2005年に始まった、劇研アクターズラボの原点、スキルアップクラスが約1年間の休止を経て今日から再始動しました。休止に至った主な理由は受講者の減少だったのですが、今日の再開に至るまでには私達の中で様々な葛藤がありました。
さて、このスキルアップクラスは京都界隈で活動する劇団の多くが、練習を我流に頼る状況のなかで(専門的な教育を受けた人数がわずかな中で)、私達の活動が問題提起となり、役者を志す皆さんの向上を促す刺激になることを目標に、2005年から休止に至る約6年間活動を行ってきました。しかし、年を追う毎に参加者数は減少し、長く続けられる者はほとんどいなくなりました。訓練が成果を上げるには相応の時間を要します。週2時間程度練習を行ったからといって、3ヶ月で格段に技術が向上するということことは、まずありません。ある程度時間をかけた訓練を行ってこそ、成果は現れるはずですが、その時間を耐えることなく多くの人が講座を去っていってしまいました。
私達はどうすれば彼らの動機を維持できたのか、どうすれば技術向上の成果を実感できるようにさせられたのか、そもそも私達の力では無理ではなかったのか?講座の仕組みや授業そのものの内容までを講座を休止して再検討することにしたのです。
そして、私達の力が及ばない点、未熟な点も確認しながら、やはりもう一度挑戦していこうと決めました。もっと多くの時間を訓練に割けるようにしたい。もっと安く受講できるようにしたい、どうすればプロになれるのか、どうなると「売れる」のか、その道筋をわかりやすく示したい。・・・・・講座そのものの内容だけでなく、なぜ講座を受ける必要があるのかまでを具現するような、理想的な講座への願いは尽きませんが、現実はとても厳しい。
今回の再スタートは現実を見つめた上で、かすかな望みにかけようという、こうみえても苦渋の決断の上に成り立っています。無駄な挑戦になるかもしれませんが、地道な訓練を丁寧に繰り返すことで、演技に対する意識を高める努力を、志を同じくする講師の先生方ともう一度行いたいと思います。
演技を学ぶことは、せいぜい小劇場で活躍できる程度のこと、と過去の実績は物語っています。それは、とても残念なことです。私達はその程度のことを目指しているのではありません。演技が、舞台で活躍できるだけでなく、教育や福祉などの他分野でも社会に役立つさまざまな可能性を秘めていること、教養を養い人間性を高めることにも役立つことなど、さまざまな「力」があることを実感できるようにしたいのです。
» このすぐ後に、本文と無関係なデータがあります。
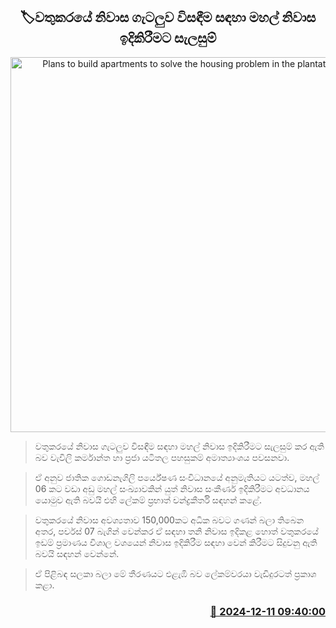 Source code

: <p align='center'><b><h2 align='center' title='Plans to build apartments to solve the housing problem in the plantation areas'>🏷වතුකරයේ නිවාස ගැටලුව විසඳීම සඳහා මහල් නිවාස ඉදිකිරීමට සැලසුම්</h2></b></p>
<p align='center'><img src='https://helakuru.sgp1.cdn.digitaloceanspaces.com/esana/images/lib/house-sl-nuwaraeliya.jpg' width='600' alt='Plans to build apartments to solve the housing problem in the plantation areas'></p>

> වතුකරයේ නිවාස ගැටලුව විසඳීම සඳහා මහල් නිවාස ඉදිකිරීමට සැලසුම් කර ඇති බව වැවිලි කර්මාන්ත හා ප්‍රජා යටිතල පහසුකම් අමාත්‍යාංශය පවසනවා.

> ඒ අනුව ජාතික ගොඩනැගිලි පර්යේෂණ සංවිධානයේ අනුමැතියට යටත්ව, මහල් 06 කට වඩා අඩු මහල් සංඛ්‍යාවකින් යුත් නිවාස සංකීර්ණ ඉදිකිරීමට අවධානය යොමුව ඇති බවයි එහි ලේකම් ප්‍රභාත් චන්ද්‍රකීර්ති සඳහන් කළේ.

> වතුකරයේ නිවාස අවශ්‍යතාව 150,000කට අධික බවට ගණන් බලා තිබෙන අතර, පර්චස් 07 බැගින් වෙන්කර ඒ සඳහා තනි නිවාස ඉදිකළ හොත් වතුකරයේ ඉඩම් ප්‍රමාණය විශාල වශයෙන් නිවාස ඉදිකිරීම සඳහා වෙන් කිරීමට සිදුවනු ඇති බවයි සඳහන් වෙන්නේ.

> ඒ පිළිබඳ සලකා බලා මේ තීරණයට එළැඹි බව ලේකම්වරයා වැඩිදුරටත් ප්‍රකාශ කළා.



<h3 align='right'><a href='https://www.helakuru.lk/esana/p/105819/'>📅 2024-12-11 09:40:00</a></h3>
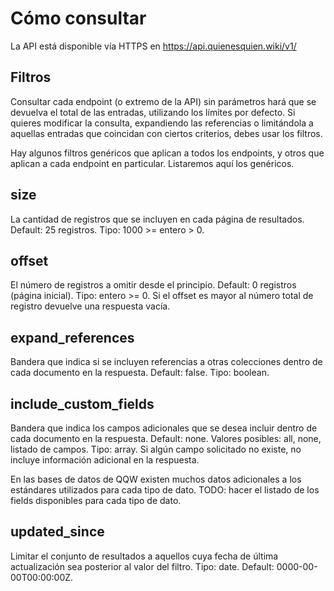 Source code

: # Cómo consultar
La API está disponible vía HTTPS en https://api.quienesquien.wiki/v1/

## Filtros
Consultar cada endpoint (o extremo de la API) sin parámetros hará que se devuelva el total de las entradas, utilizando los límites por defecto. Si quieres modificar la consulta, expandiendo las referencias o limitándola a aquellas entradas que coincidan con ciertos criterios, debes usar los filtros.

Hay algunos filtros genéricos que aplican a todos los endpoints, y otros que aplican a cada endpoint en particular. Listaremos aquí los genéricos.

## size
La cantidad de registros que se incluyen en cada página de resultados. Default: 25 registros. Tipo: 1000 >= entero > 0.

## offset
El número de registros a omitir desde el principio. Default: 0 registros (página inicial). Tipo: entero >= 0. Si el offset es mayor al número total de registro devuelve una respuesta vacía.

## expand_references
Bandera que indica si se incluyen referencias a otras colecciones dentro de cada documento en la respuesta. Default: false. Tipo: boolean.

## include_custom_fields
Bandera que indica los campos adicionales que se desea incluir dentro de cada documento en la respuesta. Default: none. Valores posibles: all, none, listado de campos. Tipo: array. Si algún campo solicitado no existe, no incluye información adicional en la respuesta.

En las bases de datos de QQW existen muchos datos adicionales a los estándares utilizados para cada tipo de dato. TODO: hacer el listado de los fields disponibles para cada tipo de dato.

## updated_since
Limitar el conjunto de resultados a aquellos cuya fecha de última actualización sea posterior al valor del filtro. Tipo: date. Default: 0000-00-00T00:00:00Z.
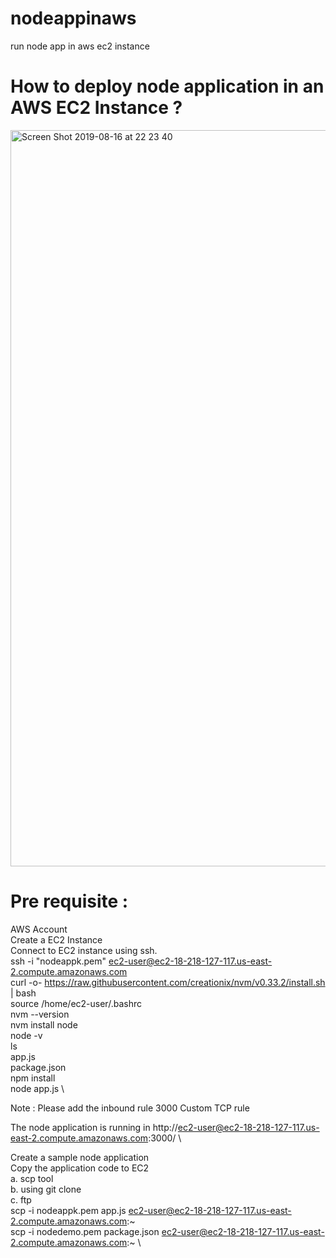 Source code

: # nodeappinaws
run node app in aws ec2 instance

# How to deploy node application in an AWS EC2 Instance ?

<img width="1178" alt="Screen Shot 2019-08-16 at 22 23 40" src="https://user-images.githubusercontent.com/30971809/63196051-992b4580-c074-11e9-91d2-91e055fe1d21.png">


# Pre requisite :
AWS Account\
Create a EC2 Instance\
Connect to EC2 instance using ssh.\
  ssh -i "nodeappk.pem" ec2-user@ec2-18-218-127-117.us-east-2.compute.amazonaws.com\
  curl -o- https://raw.githubusercontent.com/creationix/nvm/v0.33.2/install.sh | bash \
  source /home/ec2-user/.bashrc\
  nvm --version\
  nvm install node\
  node -v\
  ls\
  app.js\
  package.json\
  npm install \
  node app.js \
  
  Note : Please add the inbound rule 3000 Custom TCP rule
  
  The node application is running in http://ec2-user@ec2-18-218-127-117.us-east-2.compute.amazonaws.com:3000/ \
  
Create a sample node application\
Copy the application code to EC2\
  a. scp tool\
  b. using git clone\
  c. ftp\
    scp -i nodeappk.pem app.js ec2-user@ec2-18-218-127-117.us-east-2.compute.amazonaws.com:~\
    scp -i nodedemo.pem package.json ec2-user@ec2-18-218-127-117.us-east-2.compute.amazonaws.com:~ \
できることが限られていることは、良くわかっています。この条件下で最大の成果を上げるにはどうしたらいいのか。講師や企画側だけではなく、今回は受講生も一緒になってこの問題と取り組んでいきたいと考えています。今までは講師と受講生の関係は「教える側」と「教えられる側」であったように思います。もちろんそうした側面は無くなる訳ではありませんが、今期は「自分達が一生懸命行なっていることの未来を一緒に考える場」でありたいと思っています。問題を共有しながら、それぞれが「自分だけ」で何かを解決しようとするのではなく、それぞれが解決に向けて意識を合わせて努力することで、何かが前に進むと期待しています。
まずは、スタートが切れて良かった。そして、これからは同志が増えるよう、頑張っていきたいと思います。